> _Activity_: Within the records below, filter for lines carrying the word "spaces" and copy them.

===== Provided records

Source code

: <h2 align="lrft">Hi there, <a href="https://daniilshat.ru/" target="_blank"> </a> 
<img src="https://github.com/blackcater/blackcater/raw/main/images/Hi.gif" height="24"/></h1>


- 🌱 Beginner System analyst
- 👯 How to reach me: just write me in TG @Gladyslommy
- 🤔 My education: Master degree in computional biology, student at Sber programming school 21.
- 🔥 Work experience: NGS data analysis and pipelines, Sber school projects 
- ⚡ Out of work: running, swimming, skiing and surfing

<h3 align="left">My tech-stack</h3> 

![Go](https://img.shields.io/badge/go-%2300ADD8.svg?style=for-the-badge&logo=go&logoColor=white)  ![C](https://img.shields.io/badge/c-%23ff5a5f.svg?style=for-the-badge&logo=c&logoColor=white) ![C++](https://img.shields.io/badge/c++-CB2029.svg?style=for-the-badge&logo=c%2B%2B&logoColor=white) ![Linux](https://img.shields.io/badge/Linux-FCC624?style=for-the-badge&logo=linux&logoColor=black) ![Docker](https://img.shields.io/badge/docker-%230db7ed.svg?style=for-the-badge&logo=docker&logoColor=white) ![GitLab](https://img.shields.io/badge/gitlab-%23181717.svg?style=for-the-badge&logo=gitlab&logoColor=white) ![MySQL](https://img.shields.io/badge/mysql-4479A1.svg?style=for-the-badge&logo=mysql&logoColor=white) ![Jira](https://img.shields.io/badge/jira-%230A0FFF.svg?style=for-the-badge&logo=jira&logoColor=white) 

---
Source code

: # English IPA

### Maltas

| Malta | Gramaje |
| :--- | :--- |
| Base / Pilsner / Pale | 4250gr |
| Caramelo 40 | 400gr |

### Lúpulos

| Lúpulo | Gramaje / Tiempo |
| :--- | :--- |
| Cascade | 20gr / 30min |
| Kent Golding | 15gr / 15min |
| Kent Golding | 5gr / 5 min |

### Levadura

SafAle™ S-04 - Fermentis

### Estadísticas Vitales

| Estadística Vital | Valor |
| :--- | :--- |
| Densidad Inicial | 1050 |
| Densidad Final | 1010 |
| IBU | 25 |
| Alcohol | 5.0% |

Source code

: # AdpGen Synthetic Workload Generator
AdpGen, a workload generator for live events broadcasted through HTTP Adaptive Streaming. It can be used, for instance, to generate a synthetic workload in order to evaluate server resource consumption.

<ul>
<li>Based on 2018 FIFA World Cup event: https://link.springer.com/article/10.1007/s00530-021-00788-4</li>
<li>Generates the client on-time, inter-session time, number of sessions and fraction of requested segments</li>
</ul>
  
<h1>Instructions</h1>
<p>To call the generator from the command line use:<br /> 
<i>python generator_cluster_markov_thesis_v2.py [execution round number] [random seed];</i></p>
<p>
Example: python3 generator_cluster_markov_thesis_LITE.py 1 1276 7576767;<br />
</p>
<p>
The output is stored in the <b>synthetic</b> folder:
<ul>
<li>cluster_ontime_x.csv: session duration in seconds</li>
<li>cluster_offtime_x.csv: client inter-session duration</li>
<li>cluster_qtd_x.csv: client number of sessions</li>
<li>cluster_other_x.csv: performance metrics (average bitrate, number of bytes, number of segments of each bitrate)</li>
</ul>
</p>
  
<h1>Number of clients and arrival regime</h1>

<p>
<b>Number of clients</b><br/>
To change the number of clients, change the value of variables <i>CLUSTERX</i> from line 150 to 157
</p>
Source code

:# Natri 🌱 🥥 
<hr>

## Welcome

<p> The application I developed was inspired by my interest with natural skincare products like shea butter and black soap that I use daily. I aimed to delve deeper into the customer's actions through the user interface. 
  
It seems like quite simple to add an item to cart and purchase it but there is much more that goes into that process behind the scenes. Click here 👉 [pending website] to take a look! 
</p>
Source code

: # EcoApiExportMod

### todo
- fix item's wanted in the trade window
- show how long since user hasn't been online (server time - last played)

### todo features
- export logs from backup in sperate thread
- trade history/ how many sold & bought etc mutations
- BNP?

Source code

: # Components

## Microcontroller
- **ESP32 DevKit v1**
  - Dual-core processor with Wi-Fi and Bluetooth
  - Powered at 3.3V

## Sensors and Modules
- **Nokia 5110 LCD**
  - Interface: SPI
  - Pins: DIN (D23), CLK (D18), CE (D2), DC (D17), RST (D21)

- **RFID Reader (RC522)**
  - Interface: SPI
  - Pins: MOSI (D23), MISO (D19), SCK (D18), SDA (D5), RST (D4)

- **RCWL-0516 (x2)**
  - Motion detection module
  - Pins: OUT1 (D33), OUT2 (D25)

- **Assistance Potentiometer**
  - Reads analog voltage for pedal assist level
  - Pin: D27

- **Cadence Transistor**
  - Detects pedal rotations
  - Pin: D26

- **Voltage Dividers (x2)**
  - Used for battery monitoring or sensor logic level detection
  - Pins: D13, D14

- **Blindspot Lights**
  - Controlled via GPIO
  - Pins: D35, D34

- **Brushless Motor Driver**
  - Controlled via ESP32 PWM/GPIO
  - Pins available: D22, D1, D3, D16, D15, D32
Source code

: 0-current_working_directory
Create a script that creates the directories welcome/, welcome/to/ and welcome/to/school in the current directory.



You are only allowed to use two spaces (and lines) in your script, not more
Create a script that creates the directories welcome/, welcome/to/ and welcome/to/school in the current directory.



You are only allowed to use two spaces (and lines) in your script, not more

==========
===== Provided records

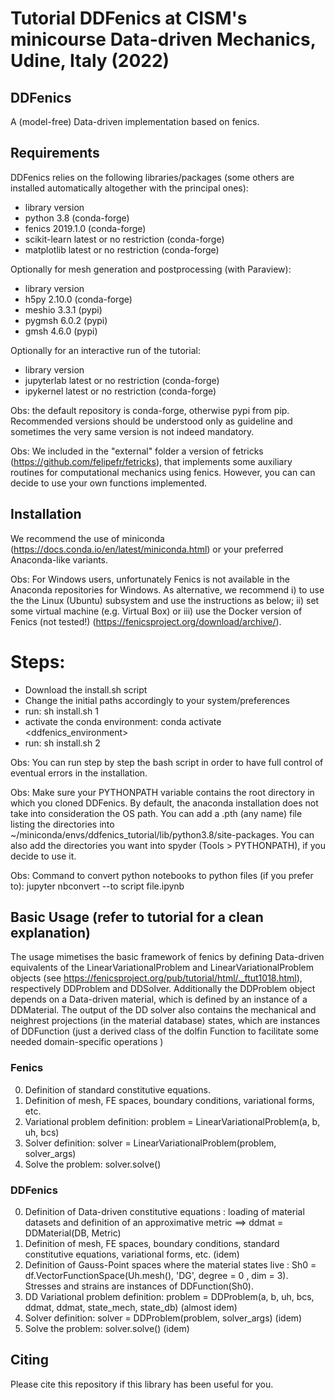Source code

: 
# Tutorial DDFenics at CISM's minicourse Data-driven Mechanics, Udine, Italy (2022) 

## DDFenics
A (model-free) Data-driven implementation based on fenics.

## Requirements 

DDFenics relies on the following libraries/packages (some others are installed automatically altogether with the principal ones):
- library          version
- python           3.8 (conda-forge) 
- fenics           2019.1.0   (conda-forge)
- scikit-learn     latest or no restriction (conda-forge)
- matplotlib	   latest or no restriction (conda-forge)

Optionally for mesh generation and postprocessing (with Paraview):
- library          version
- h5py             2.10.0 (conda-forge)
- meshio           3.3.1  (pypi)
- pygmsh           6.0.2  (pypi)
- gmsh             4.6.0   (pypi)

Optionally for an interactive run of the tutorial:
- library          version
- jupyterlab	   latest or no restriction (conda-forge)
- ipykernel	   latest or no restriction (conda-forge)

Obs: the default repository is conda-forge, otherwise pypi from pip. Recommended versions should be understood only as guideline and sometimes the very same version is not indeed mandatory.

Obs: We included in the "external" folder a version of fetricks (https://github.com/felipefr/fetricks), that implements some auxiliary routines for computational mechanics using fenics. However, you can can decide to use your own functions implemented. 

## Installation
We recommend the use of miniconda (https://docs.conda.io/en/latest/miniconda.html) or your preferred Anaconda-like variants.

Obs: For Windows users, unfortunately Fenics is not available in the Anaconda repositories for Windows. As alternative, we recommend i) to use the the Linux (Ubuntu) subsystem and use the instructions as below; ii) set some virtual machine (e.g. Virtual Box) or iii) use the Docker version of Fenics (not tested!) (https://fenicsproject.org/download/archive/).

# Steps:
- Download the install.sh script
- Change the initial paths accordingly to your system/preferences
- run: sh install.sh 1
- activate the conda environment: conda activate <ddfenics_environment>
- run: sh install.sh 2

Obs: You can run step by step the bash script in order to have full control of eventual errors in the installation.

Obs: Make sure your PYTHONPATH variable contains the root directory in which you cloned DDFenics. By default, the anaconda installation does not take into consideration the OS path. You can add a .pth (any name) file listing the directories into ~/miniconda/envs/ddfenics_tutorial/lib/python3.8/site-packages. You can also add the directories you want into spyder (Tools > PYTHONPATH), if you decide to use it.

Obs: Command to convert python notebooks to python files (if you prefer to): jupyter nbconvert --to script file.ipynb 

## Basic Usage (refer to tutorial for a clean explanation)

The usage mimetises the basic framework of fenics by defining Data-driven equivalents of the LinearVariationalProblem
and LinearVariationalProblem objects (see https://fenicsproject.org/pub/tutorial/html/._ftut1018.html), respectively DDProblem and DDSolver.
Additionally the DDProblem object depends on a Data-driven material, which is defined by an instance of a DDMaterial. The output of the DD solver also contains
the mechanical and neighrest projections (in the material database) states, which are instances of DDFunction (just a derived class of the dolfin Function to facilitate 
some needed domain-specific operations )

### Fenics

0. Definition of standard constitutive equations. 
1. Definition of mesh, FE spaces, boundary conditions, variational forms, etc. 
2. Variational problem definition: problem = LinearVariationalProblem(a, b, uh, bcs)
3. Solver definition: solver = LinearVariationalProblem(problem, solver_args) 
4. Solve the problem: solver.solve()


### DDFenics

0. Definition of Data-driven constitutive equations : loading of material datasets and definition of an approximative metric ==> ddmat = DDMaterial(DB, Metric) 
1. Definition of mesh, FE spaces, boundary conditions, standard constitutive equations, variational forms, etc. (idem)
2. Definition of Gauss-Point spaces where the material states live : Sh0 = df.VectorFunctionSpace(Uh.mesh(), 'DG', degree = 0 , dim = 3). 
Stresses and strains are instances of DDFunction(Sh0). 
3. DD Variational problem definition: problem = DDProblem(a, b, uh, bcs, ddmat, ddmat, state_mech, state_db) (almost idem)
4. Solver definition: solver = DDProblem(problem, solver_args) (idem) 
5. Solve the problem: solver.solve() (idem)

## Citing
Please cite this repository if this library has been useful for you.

==========

> _Your response_:
You are only allowed to use two spaces (and lines) in your script, not more
You are only allowed to use two spaces (and lines) in your script, not more
1. Definition of mesh, FE spaces, boundary conditions, variational forms, etc. 
1. Definition of mesh, FE spaces, boundary conditions, standard constitutive equations, variational forms, etc. (idem)
2. Definition of Gauss-Point spaces where the material states live : Sh0 = df.VectorFunctionSpace(Uh.mesh(), 'DG', degree = 0 , dim = 3). 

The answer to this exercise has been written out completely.